A major legislative update came into effect on 1 July 2025 through the Anti-Money Laundering and Other Matters Act, which amended the Estate Agents Act to align Singapore's property sector with international anti-money laundering and counter-terrorism financing standards. The 2025 amendments also introduced a “per breach” penalty model, replacing the older “per case” structure — meaning a practitioner who commits multiple regulatory violations in a single transaction can face additive financial penalties for each breach, not a single capped penalty.
What “CEA-Registered” Means for a Property Agent
When consumers refer to a CEA verified property agent, they are describing a real estate salesperson (RES) — the individual who handles viewings, negotiations, and paperwork on your behalf — whose credentials have been formally accepted and recorded by CEA. Registration is not self-declared and not obtained by simply setting up a social media profile or business card.

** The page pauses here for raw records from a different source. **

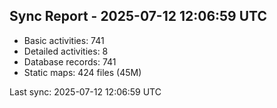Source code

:## Sync Report - 2025-07-12 12:06:59 UTC

- Basic activities: 741
- Detailed activities: 8
- Database records: 741
- Static maps: 424 files (45M)

Last sync: 2025-07-12 12:06:59 UTC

It is an institutional process with several prerequisites.
Entry requirements
To qualify for initial registration, an applicant must be at least 21 years old and hold a minimum of four GCE O-Level passes or an equivalent qualification. They must complete a CEA-approved Real Estate Salesperson course and then pass both papers of the national RES examination. Passing the exam does not automatically activate the registration — the candidate must also satisfy fit-and-proper criteria (including background checks, no criminal convictions particularly related to financial crimes, and being current on CPF MediSave contributions) and must formally apply through a licensed property agency. A candidate who passes all the exams cannot simply register independently.
Supervised practice
Once registered, a salesperson can only practise estate agency work while attached to a single licensed property agency. That agency must appoint a Key Executive Officer (KEO) who is responsible for the proper administration and compliance of the agency and the supervision of all its registered salespersons. If a salesperson leaves one agency and moves to another, they must re-register under the new agency before practising. They cannot be registered with two agencies simultaneously.
Annual renewal and CPD
Registration is maintained, not earned once and kept forever. Salespersons must renew annually and must complete mandatory Continuing Professional Development (CPD) training each year as a condition of renewal. From the 2026 CPD cycle onwards, the requirement is 16 training hours per year: 12 hours of Structured Learning (including at least 4 hours of Prescribed Essentials, which in 2026 focuses on anti-money laundering and counter-terrorism financing obligations) plus 4 hours of Self-Directed Learning. An agent who lapses their registration for more than two years must re-take the RES course and re-sit the examinations before they can practise again.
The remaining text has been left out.